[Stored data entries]
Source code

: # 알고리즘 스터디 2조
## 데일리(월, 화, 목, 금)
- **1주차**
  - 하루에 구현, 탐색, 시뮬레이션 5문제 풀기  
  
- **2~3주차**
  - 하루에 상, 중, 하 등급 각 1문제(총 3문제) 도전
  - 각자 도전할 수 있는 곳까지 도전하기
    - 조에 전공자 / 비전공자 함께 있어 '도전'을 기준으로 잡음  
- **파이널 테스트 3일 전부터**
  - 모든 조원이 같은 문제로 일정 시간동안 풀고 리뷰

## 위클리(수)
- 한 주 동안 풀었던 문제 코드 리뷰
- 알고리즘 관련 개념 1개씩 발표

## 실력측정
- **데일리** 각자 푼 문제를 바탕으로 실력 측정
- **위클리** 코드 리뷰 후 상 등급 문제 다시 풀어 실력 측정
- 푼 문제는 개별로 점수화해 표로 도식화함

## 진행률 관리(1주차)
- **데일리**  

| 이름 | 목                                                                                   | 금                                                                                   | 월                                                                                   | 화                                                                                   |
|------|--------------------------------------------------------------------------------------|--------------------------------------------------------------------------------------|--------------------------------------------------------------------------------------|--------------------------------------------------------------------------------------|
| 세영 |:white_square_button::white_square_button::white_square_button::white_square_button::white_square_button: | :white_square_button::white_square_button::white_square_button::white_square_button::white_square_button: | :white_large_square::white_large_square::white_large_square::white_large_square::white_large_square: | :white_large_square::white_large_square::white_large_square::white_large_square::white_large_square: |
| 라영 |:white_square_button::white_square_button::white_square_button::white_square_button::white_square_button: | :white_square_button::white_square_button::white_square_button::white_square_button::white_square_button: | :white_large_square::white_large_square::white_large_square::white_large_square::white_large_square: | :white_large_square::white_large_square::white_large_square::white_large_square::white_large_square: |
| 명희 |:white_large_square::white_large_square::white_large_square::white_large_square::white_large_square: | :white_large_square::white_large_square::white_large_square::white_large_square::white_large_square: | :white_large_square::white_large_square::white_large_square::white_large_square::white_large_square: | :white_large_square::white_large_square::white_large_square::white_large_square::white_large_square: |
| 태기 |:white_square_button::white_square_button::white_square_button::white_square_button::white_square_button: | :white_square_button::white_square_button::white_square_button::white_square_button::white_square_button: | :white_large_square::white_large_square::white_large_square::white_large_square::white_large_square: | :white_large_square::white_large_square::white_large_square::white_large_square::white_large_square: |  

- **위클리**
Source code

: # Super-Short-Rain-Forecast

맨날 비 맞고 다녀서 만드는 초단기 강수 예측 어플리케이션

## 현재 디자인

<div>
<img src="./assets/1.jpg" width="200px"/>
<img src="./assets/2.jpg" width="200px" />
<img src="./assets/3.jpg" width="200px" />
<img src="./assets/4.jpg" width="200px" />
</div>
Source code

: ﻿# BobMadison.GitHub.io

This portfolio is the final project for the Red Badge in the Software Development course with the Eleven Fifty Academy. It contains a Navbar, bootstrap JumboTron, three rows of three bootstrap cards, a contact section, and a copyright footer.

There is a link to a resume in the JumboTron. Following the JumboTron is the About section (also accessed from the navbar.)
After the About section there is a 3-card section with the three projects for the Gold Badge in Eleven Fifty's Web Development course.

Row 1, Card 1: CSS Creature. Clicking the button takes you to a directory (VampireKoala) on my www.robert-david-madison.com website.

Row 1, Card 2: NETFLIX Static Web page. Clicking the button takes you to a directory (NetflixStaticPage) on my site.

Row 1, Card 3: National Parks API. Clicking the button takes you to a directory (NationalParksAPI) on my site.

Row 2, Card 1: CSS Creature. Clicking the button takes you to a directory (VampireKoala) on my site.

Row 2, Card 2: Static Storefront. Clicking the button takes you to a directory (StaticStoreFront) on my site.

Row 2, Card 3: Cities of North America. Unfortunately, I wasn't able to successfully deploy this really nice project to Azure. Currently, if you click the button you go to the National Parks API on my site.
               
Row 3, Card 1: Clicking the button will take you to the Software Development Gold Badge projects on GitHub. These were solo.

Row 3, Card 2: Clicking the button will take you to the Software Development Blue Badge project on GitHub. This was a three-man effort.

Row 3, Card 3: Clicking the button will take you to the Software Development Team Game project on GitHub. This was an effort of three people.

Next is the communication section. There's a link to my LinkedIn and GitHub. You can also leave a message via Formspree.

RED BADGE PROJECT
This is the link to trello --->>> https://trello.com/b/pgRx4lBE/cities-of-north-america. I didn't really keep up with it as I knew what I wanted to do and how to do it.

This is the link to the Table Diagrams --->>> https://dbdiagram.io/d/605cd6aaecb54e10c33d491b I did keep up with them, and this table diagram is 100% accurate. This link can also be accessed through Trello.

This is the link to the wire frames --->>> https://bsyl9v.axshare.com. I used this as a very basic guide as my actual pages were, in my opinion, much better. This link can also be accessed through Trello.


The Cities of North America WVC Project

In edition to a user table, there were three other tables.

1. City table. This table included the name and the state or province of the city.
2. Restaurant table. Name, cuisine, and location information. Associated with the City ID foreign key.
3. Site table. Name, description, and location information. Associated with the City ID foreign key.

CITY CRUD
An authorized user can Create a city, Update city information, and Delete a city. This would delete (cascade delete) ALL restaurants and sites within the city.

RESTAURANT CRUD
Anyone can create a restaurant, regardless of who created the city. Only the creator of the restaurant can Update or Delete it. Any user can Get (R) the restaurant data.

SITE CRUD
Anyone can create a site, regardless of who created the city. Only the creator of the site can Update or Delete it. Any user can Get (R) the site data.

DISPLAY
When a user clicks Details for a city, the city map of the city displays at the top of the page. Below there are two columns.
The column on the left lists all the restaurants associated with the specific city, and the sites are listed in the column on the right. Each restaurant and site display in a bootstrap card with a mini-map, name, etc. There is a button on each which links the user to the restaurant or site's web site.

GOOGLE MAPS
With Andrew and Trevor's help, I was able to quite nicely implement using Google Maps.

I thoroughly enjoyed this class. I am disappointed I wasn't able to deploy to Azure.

◆ Required work
Begin with the line above that has "There is a link" and continue through the line that has "Row 1, Card 2: NETFLIX", setting each one down exactly. Stop there.

◆ Answer box
There is a link to a resume in the JumboTron. Following the JumboTron is the About section (also accessed from the navbar.)
After the About section there is a 3-card section with the three projects for the Gold Badge in Eleven Fifty's Web Development course.

Row 1, Card 1: CSS Creature. Clicking the button takes you to a directory (VampireKoala) on my www.robert-david-madison.com website.

Row 1, Card 2: NETFLIX Static Web page. Clicking the button takes you to a directory (NetflixStaticPage) on my site.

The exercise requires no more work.